Gulf War Vet Executed

Suzanne Carter leads a group of death penalty opponents in a rally at the Vigo County Courthouse in Terre Haute, Ind., Monday, March 17, 2003.
A decorated Gulf War veteran who claimed his exposure to Iraqi nerve gas caused him to rape and kill a female soldier was executed by injection Tuesday at a federal prison.

Louis Jones Jr., 53, died by injection at the U.S. Penitentiary near Terre Haute after President Bush and the U.S. Supreme Court refused his two final requests that they intervene.

Jones was the third person — after Oklahoma City bomber Timothy McVeigh and drug kingpin Juan Garza — put to death by the federal government since it resumed executions in 2001 after a 38-year suspension.

Jones, who had no prior criminal record, admitted kidnapping 19-year-old Pvt. Tracie Joy McBride from Goodfellow Air Force Base in San Angelo, Texas, raping her and beating her to death with a tire iron. His attorneys said exposure to the gas caused severe brain damage that led him to kill.

As the execution time neared, about a dozen death penalty opponents held a candlelight vigil near the prison. No death penalty supporters were present.

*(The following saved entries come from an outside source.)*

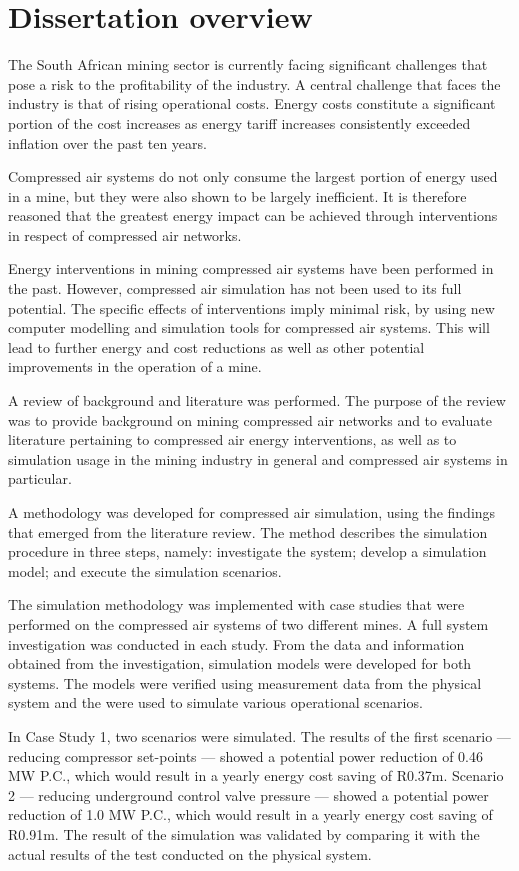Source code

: 	 \section{Dissertation overview}
		The South African mining sector is currently facing significant challenges that pose a risk to the profitability of the industry. A central challenge that faces the industry is that of rising operational costs. Energy costs constitute a significant portion of the cost increases as energy tariff increases consistently exceeded inflation over the past ten years.
	 \par
		Compressed air systems do not only consume the largest portion of energy used in a mine, but they were also shown to be largely inefficient. It is therefore reasoned that the greatest energy impact can be achieved through interventions in respect of compressed air networks.
	 \par 
		Energy interventions in mining compressed air systems have been performed in the past. However, compressed air simulation has not been used to its full potential. The specific effects of interventions imply minimal risk, by using new computer modelling and simulation tools for compressed air systems. This will lead to further energy and cost reductions as well as other potential improvements in the operation of a mine.
	 \par 
	 A review of background and literature was performed. The purpose of the review was to provide background on mining compressed air networks and to evaluate literature pertaining to compressed air energy interventions, as well as to simulation usage in the mining industry in general and compressed air systems in particular.
	 \par 
		A methodology was developed for compressed air simulation, using the findings that emerged from the literature review. The method describes the simulation procedure in three steps, namely: investigate the system; develop a simulation model; and execute the simulation scenarios.
	 \par 
The simulation methodology was implemented with case studies that were performed on the compressed air systems of two different mines. A full system investigation was conducted in each study. From the data and information obtained from the investigation, simulation models were developed for both systems. The models were verified using measurement data from the physical system and the were used to simulate various operational scenarios.
	 \par 
In Case Study 1, two scenarios were simulated. The results of the first scenario --- reducing compressor  set-points --- showed a potential power reduction of 0.46 MW P.C., which would result in a yearly energy cost saving of R0.37m. Scenario 2 --- reducing underground control valve pressure --- showed a potential power reduction of 1.0 MW P.C., which would result in a yearly energy cost saving of R0.91m. The result of the simulation was validated by comparing it with the actual results of the test conducted on the physical system.

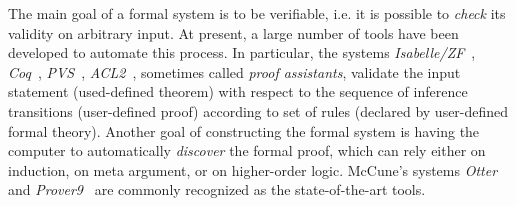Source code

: \documentclass[article]{aaltoseries}
\begin{document}
The main goal of a formal system is to be verifiable, i.e. it is possible to \textit{check} its validity on arbitrary input. At present, a large number of tools have been developed to automate this process. In particular, the systems \textit{Isabelle/ZF}~\cite{tool_Isabelle}, \textit{Coq}~\cite{tool_Coq}, \textit{PVS}~\cite{tool_Pvs}, \textit{ACL2}~\cite{tool_Acl}, sometimes called \textit{proof assistants}, validate the input statement (used-defined theorem) with respect to the sequence of inference transitions (user-defined proof) according to set of rules (declared by user-defined formal theory)\textsl{}.
Another goal of constructing the formal system is having the computer to automatically \textit{discover} the formal proof, which can rely either on induction, on meta argument, or on higher-order logic. McCune’s systems \textit{Otter}~\cite{tool_Otter} and \textit{Prover9}~\cite{tool_Prover9} are commonly recognized as the state-of-the-art tools.
\end{document}
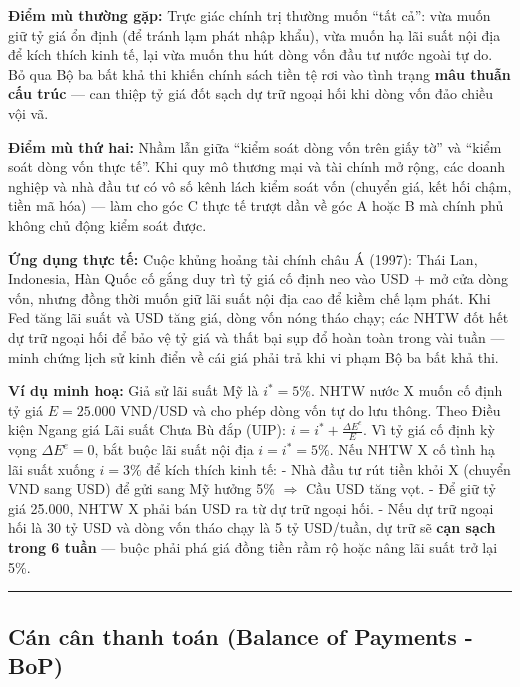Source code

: \documentclass[
]{article}
\begin{document}
\textbf{Điểm mù thường gặp:} Trực giác chính trị thường muốn ``tất cả'':
vừa muốn giữ tỷ giá ổn định (để tránh lạm phát nhập khẩu), vừa muốn hạ
lãi suất nội địa để kích thích kinh tế, lại vừa muốn thu hút dòng vốn
đầu tư nước ngoài tự do. Bỏ qua Bộ ba bất khả thi khiến chính sách tiền
tệ rơi vào tình trạng \textbf{mâu thuẫn cấu trúc} --- can thiệp tỷ giá
đốt sạch dự trữ ngoại hối khi dòng vốn đảo chiều vội vã.

\textbf{Điểm mù thứ hai:} Nhầm lẫn giữa ``kiểm soát dòng vốn trên giấy
tờ'' và ``kiểm soát dòng vốn thực tế''. Khi quy mô thương mại và tài
chính mở rộng, các doanh nghiệp và nhà đầu tư có vô số kênh lách kiểm
soát vốn (chuyển giá, kết hối chậm, tiền mã hóa) --- làm cho góc C thực
tế trượt dần về góc A hoặc B mà chính phủ không chủ động kiểm soát được.

\textbf{Ứng dụng thực tế:} Cuộc khủng hoảng tài chính châu Á (1997):
Thái Lan, Indonesia, Hàn Quốc cố gắng duy trì tỷ giá cố định neo vào USD
+ mở cửa dòng vốn, nhưng đồng thời muốn giữ lãi suất nội địa cao để kiềm
chế lạm phát. Khi Fed tăng lãi suất và USD tăng giá, dòng vốn nóng tháo
chạy; các NHTW đốt hết dự trữ ngoại hối để bảo vệ tỷ giá và thất bại sụp
đổ hoàn toàn trong vài tuần --- minh chứng lịch sử kinh điển về cái giá
phải trả khi vi phạm Bộ ba bất khả thi.

\textbf{Ví dụ minh hoạ:} Giả sử lãi suất Mỹ là \(i^* = 5\%\). NHTW nước
X muốn cố định tỷ giá \(E = 25.000\text{ VND/USD}\) và cho phép dòng vốn
tự do lưu thông. Theo Điều kiện Ngang giá Lãi suất Chưa Bù đắp (UIP):
\(i = i^* + \frac{\Delta E^e}{E}\). Vì tỷ giá cố định kỳ vọng
\(\Delta E^e = 0\), bắt buộc lãi suất nội địa \(i = i^* = 5\%\). Nếu
NHTW X cố tình hạ lãi suất xuống \(i = 3\%\) để kích thích kinh tế: -
Nhà đầu tư rút tiền khỏi X (chuyển VND sang USD) để gửi sang Mỹ hưởng
5\% \(\Rightarrow\) Cầu USD tăng vọt. - Để giữ tỷ giá 25.000, NHTW X
phải bán USD ra từ dự trữ ngoại hối. - Nếu dự trữ ngoại hối là 30 tỷ USD
và dòng vốn tháo chạy là 5 tỷ USD/tuần, dự trữ sẽ \textbf{cạn sạch trong
6 tuần} --- buộc phải phá giá đồng tiền rầm rộ hoặc nâng lãi suất trở
lại 5\%.

\begin{center}\rule{0.5\linewidth}{0.5pt}\end{center}

\subsection{Cán cân thanh toán (Balance of Payments -
BoP)}\label{cuxe1n-cuxe2n-thanh-touxe1n-balance-of-payments---bop}
\end{document}
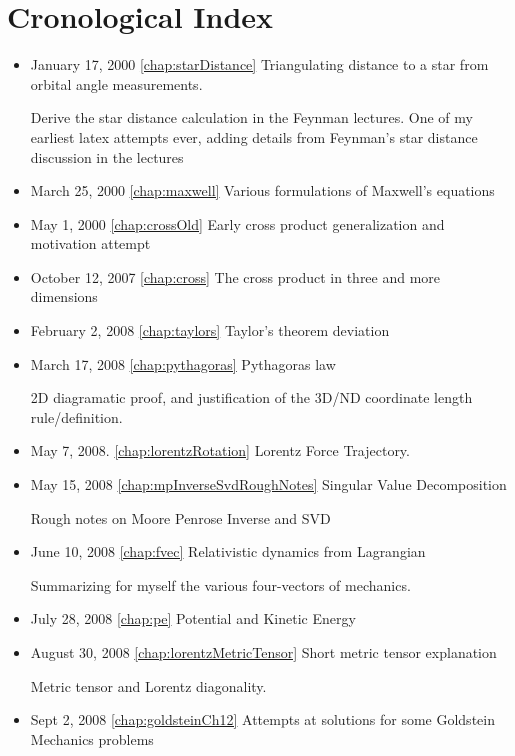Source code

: \chapter{Cronological Index}
\label{chap:Cronology}

\begin{itemize}

\item January 17, 2000 \ref{chap:starDistance} Triangulating distance to a star from orbital angle measurements.

Derive the star distance calculation in the Feynman lectures.  One of my earliest latex attempts ever, adding details from Feynman's star distance discussion in the lectures\item March 25, 2000 \ref{chap:maxwell} Various formulations of Maxwell's equations

\item May 1, 2000 \ref{chap:crossOld} Early cross product generalization and motivation attempt

\item October 12, 2007 \ref{chap:cross} The cross product in three and more dimensions

\item February 2, 2008 \ref{chap:taylors} Taylor's theorem deviation

\item March 17, 2008 \ref{chap:pythagoras} Pythagoras law

2D diagramatic proof, and justification of the 3D/ND coordinate length rule/definition.\item May 7, 2008. \ref{chap:lorentzRotation} Lorentz Force Trajectory.

\item May 15, 2008 \ref{chap:mpInverseSvdRoughNotes} Singular Value Decomposition

Rough notes on Moore Penrose Inverse and SVD\item June 10, 2008 \ref{chap:fvec} Relativistic dynamics from Lagrangian

Summarizing for myself the various four-vectors of mechanics.\item July 28, 2008 \ref{chap:pe} Potential and Kinetic Energy

\item August 30, 2008 \ref{chap:lorentzMetricTensor} Short metric tensor explanation

Metric tensor and Lorentz diagonality.\item Sept 2, 2008 \ref{chap:goldsteinCh12} Attempts at solutions for some Goldstein Mechanics problems


\end{itemize}
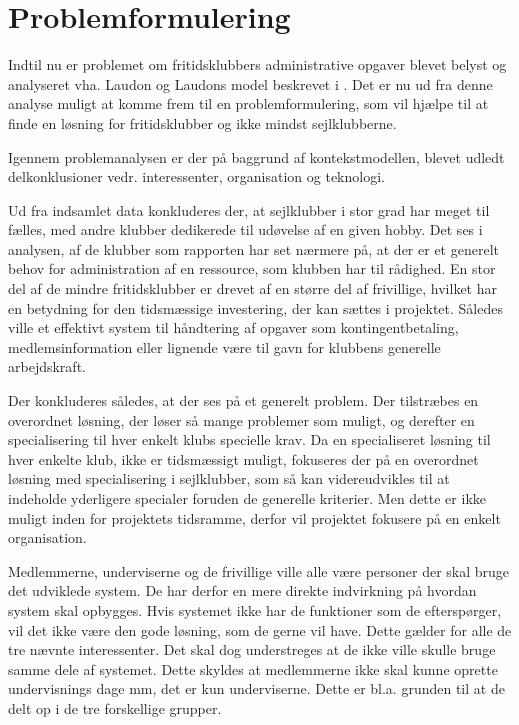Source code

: \chapter{Problemformulering}\label{chap:problemformulering}

Indtil nu er problemet om fritidsklubbers administrative opgaver blevet belyst og analyseret vha. Laudon og Laudons model beskrevet i . Det er nu ud fra denne analyse muligt at komme frem til en problemformulering, som vil hjælpe til at finde en løsning for fritidsklubber og ikke mindst sejlklubberne.

Igennem problemanalysen er der på baggrund af kontekstmodellen, blevet udledt delkonklusioner vedr. interessenter, organisation og teknologi.

Ud fra indsamlet data konkluderes der, at sejlklubber i stor grad har meget til fælles, med andre klubber dedikerede til udøvelse af en given hobby. Det ses i analysen, af de klubber som rapporten har set nærmere på, at der er et generelt behov for administration af en ressource, som klubben har til rådighed. En stor del af de mindre fritidsklubber er drevet af en større del af frivillige, hvilket har en betydning for den tidsmæssige investering, der kan sættes i projektet. Således ville et effektivt system til håndtering af opgaver som kontingentbetaling, medlemsinformation eller lignende være til gavn for klubbens generelle arbejdskraft.

Der konkluderes således, at der ses på et generelt problem. Der tilstræbes en overordnet løsning, der løser så mange problemer som muligt, og derefter en specialisering til hver enkelt klubs specielle krav. Da en specialiseret løsning til hver enkelte klub, ikke er tidsmæssigt muligt, fokuseres der på en overordnet løsning med specialisering i sejlklubber, som så kan videreudvikles til at indeholde yderligere specialer foruden de generelle kriterier. Men dette er ikke muligt inden for projektets tidsramme, derfor vil projektet fokusere på en enkelt organisation.

Medlemmerne, underviserne og de frivillige ville alle være personer der skal bruge det udviklede system. De har derfor en mere direkte indvirkning på hvordan system skal opbygges. Hvis systemet ikke har de funktioner som de efterspørger, vil det ikke være den gode løsning, som de gerne vil have. Dette gælder for alle de tre nævnte interessenter. Det skal dog understreges at de ikke ville skulle bruge samme dele af systemet. Dette skyldes at medlemmerne ikke skal kunne oprette undervisnings dage mm, det er kun underviserne. Dette er bl.a. grunden til at de delt op i de tre forskellige grupper.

A sign leaning against a fence in front of the group said, "The tragic irony: As we rush recklessly to war with Iraq we are killing a veteran of the first Gulf War."

The White House and the high court refused Monday to block the execution after reviewing Jones' nerve gas claims. White House officials declined to explain the president's decision, and the court did not comment.

Attorney Timothy Floyd said his client had been hopeful as he awaited word on whether President Bush would consider his request to commute his death sentence to life in prison.

"He was really remarkably strong and I think at peace with whatever happens. I attribute that to his deep faith — I think that's sustained him through this," Floyd said before Mr. Bush's decision was announced.

Federal prosecutors and McBride's family in Centerville, Minn., opposed Jones' clemency request, pointing to evidence of his aggressive behavior before the Gulf War, including four incidents in which he beat up co-workers or fellow soldiers.

"There were several thousand troops in the same war, and I have yet to hear of any one of them coming home, kidnapping, raping and violently murdering a young lady, said her father, Jim McBride.

Following his Gulf War service, Jones was promoted to master sergeant and honored with a Meritorious Service Award. Jones killed McBride two years after his honorable discharge from the Army.